Au retour de cette marche dans l'heure dorée, et tandis que la première péniche se fait précéder d'un martèlement lointain dont on ne localise pas la provenance, à la faveur d'un angle de lumière particulier je remarque pour la première fois un amoncellement régulier de blocs de pierre au bord du lit et sous un pont. Elles dessinent la figure d'un géant pétrifié, invisible en temps ordinaire, sans secours oublié là. D'où venait-il, et pourquoi cette chute ?
Le jour d'avant, tandis que je remuais des souvenirs dans les profondeurs du disque dur à la recherche de photos de Beaubourg que je n'ai pas trouvées, je revoyais par contre (et aussi un peu par hasard) quelques images contemporaines prises lors d'un séjour en Grèce. En particulier, il y avait ces structures submergées dans le port du Pirée qui nous avaient tant intrigués.
Toujours « feuilletant » le catalogue, j'arrivais à cette côte dont je n'ai aucun souvenir. Paros ou Delos, peut-être, pendant le cabotage en mer Égée. En tout cas une de ces îles saturées de bleus qui servent désormais de bouée de sauvetage provisoire aux nombreux réfugiés qui ont eu la chance de ne pas périr auparavant, et qui seront ensuite le jouet d'un mécanisme diplomatique aussi glorieux que la négociation d'un quota de CO2.
Aujourd'hui, de l'autre côté du canal les forains se sont installés pour quelques jours, comme chaque année à la même époque.
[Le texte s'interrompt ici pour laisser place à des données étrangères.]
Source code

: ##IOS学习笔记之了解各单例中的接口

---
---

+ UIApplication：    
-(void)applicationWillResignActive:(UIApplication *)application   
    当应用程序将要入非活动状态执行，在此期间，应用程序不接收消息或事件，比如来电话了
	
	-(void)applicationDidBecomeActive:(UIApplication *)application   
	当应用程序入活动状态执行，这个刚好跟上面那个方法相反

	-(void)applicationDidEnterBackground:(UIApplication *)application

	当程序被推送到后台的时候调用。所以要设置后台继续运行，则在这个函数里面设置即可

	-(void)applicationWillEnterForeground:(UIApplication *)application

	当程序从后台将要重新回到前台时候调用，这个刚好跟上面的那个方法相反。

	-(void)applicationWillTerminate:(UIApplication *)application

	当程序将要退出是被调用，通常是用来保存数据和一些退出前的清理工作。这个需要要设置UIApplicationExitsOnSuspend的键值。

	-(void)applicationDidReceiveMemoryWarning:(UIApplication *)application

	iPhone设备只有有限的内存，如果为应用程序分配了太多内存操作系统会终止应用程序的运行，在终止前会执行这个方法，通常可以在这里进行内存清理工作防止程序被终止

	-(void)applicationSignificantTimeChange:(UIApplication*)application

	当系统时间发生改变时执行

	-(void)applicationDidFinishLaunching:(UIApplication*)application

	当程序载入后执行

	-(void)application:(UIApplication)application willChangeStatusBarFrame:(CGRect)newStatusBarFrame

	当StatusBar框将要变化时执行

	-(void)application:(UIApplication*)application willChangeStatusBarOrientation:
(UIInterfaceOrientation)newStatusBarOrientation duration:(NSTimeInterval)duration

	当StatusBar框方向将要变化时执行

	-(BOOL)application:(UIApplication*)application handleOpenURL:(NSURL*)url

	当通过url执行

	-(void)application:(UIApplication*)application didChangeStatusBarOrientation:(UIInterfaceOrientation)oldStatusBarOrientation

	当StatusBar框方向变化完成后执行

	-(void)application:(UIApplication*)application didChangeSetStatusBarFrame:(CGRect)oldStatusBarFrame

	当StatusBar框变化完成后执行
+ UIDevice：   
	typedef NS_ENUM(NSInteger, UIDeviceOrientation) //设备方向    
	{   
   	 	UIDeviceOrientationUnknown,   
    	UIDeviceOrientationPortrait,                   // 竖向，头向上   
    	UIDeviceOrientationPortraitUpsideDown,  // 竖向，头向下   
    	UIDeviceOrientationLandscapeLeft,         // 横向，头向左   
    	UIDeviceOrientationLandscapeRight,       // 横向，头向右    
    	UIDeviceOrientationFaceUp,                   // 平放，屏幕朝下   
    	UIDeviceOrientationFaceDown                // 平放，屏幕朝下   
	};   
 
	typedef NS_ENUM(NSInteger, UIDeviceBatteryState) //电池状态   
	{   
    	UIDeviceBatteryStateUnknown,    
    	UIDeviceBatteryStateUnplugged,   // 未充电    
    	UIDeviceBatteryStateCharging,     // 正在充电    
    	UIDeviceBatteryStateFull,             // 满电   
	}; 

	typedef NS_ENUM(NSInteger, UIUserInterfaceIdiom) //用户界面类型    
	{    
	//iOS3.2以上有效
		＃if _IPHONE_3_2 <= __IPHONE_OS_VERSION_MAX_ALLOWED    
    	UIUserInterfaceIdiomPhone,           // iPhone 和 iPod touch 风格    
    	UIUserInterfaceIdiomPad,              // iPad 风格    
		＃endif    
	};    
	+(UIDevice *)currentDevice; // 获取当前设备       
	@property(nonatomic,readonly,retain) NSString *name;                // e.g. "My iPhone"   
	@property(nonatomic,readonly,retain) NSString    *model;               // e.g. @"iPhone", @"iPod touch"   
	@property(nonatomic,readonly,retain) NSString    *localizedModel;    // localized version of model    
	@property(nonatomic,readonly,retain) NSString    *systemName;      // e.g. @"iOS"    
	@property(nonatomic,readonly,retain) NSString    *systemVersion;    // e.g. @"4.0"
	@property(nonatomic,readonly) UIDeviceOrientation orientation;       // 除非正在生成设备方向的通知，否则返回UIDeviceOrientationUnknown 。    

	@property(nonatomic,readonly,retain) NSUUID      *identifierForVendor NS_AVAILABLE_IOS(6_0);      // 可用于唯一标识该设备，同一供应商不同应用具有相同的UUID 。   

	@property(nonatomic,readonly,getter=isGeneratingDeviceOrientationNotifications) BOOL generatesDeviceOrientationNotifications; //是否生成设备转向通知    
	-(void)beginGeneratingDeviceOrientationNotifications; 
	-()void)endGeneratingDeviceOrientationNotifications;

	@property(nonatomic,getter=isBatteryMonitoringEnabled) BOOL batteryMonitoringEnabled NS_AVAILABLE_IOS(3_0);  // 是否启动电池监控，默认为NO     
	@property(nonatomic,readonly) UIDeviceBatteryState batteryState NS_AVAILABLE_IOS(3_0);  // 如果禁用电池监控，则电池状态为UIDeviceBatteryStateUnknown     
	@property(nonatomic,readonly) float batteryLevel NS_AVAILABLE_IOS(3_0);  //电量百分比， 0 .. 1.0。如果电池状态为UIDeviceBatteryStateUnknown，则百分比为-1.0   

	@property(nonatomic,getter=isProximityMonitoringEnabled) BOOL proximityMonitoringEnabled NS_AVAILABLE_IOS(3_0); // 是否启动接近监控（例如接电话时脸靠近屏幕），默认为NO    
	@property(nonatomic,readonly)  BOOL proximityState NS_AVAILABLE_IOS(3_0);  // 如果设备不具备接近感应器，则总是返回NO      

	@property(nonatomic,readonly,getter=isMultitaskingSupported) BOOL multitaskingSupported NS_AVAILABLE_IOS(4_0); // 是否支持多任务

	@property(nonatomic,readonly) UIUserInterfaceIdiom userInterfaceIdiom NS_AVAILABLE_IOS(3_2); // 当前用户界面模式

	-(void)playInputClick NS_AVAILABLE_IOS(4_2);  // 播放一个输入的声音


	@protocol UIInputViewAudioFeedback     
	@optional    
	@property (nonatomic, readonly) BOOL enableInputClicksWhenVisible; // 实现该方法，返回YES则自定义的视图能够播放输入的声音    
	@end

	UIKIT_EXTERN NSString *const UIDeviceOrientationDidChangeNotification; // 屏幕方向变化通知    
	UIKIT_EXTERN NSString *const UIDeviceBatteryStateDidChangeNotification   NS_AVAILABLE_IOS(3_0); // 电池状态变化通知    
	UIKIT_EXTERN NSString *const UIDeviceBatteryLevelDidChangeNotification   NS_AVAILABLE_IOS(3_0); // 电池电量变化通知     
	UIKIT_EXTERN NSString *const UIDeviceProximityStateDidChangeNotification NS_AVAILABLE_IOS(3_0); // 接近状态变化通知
La rumeur dépose déjà une couche sécuritaire, il est recommandé d'être prudent, de bien fermer portes et volets pendant son absence sinon gare à ses meubles, ses femmes et ses filles.
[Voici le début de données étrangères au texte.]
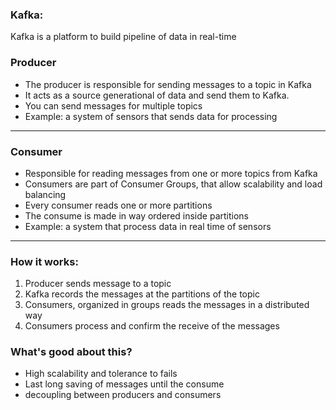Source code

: ### Kafka:

Kafka is a platform to build pipeline of data in real-time

### Producer

- The producer is responsible for sending messages to a topic in Kafka
- It acts as a source generational of data and send them to Kafka.
- You can send messages for multiple topics
- Example: a system of sensors that sends data for processing

---

### Consumer

- Responsible for reading messages from one or more topics from Kafka
- Consumers are part of Consumer Groups, that allow scalability and load balancing
- Every consumer reads one or more partitions
- The consume is made in way ordered inside partitions
- Example: a system that process data in real time of sensors

---

### How it works:

1. Producer sends message to a topic
2. Kafka records the messages at the partitions of the topic
3. Consumers, organized in groups reads the messages in a distributed way
4. Consumers process and confirm the receive of the messages

### What's good about this?

- High scalability and tolerance to fails
- Last long saving of messages until the consume
- decoupling between producers and consumers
Je les aime, avec leur cœur qui bat vite dans les woofers et les tourbillons, et l'eau dormante est complice.
Mais la joie est factice,
ceux pour qui le mal est partout, ils fantasment à partir de leur propre défaite.
Le reflet de leurs caravanes montre bien la duplicité de ces gens-là...
RépondreSupprimer(Cela me fait penser au "camp" installé devant la prison de Loos-les-Lille : comme s'ils étaient ainsi rapprochés du seul lieu qui leur est un jour destiné.)
Les photos nocturnes s'ouvrent par bonheur sur les voyages libres offerts par les livres...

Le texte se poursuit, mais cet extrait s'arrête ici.